-- Provided data follows --

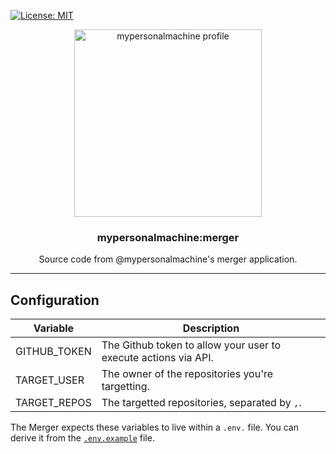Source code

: [![License: MIT](https://img.shields.io/github/license/marcelovicentegc/mypersonalmachine)](LICENSE)

<p align="center">
  <img alt="mypersonalmachine profile" src="https://avatars.githubusercontent.com/u/92038903?v=4" height="300" />
  <h3 align="center">mypersonalmachine:merger</h3>
  <p align="center">Source code from @mypersonalmachine's merger application.</p>
</p>

---

## Configuration

| Variable     | Description                                                     |
| ------------ | --------------------------------------------------------------- |
| GITHUB_TOKEN | The Github token to allow your user to execute actions via API. |
| TARGET_USER  | The owner of the repositories you're targetting.                |
| TARGET_REPOS | The targetted repositories, separated by `,`.                   |

The Merger expects these variables to live within a `.env.` file. You can derive it from the [`.env.example`](./.env.example) file.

-- Provided data concluded --

Leave the pictures behind and transcribe every record above exactly.

Answer for this exercise.
Source code

: [![License: MIT](https://img.shields.io/github/license/marcelovicentegc/mypersonalmachine)](LICENSE)

<p align="center">
  <img alt="mypersonalmachine profile" src="https://avatars.githubusercontent.com/u/92038903?v=4" height="300" />
  <h3 align="center">mypersonalmachine:merger</h3>
  <p align="center">Source code from @mypersonalmachine's merger application.</p>
</p>

---

## Configuration

| Variable     | Description                                                     |
| ------------ | --------------------------------------------------------------- |
| GITHUB_TOKEN | The Github token to allow your user to execute actions via API. |
| TARGET_USER  | The owner of the repositories you're targetting.                |
| TARGET_REPOS | The targetted repositories, separated by `,`.                   |

The Merger expects these variables to live within a `.env.` file. You can derive it from the [`.env.example`](./.env.example) file.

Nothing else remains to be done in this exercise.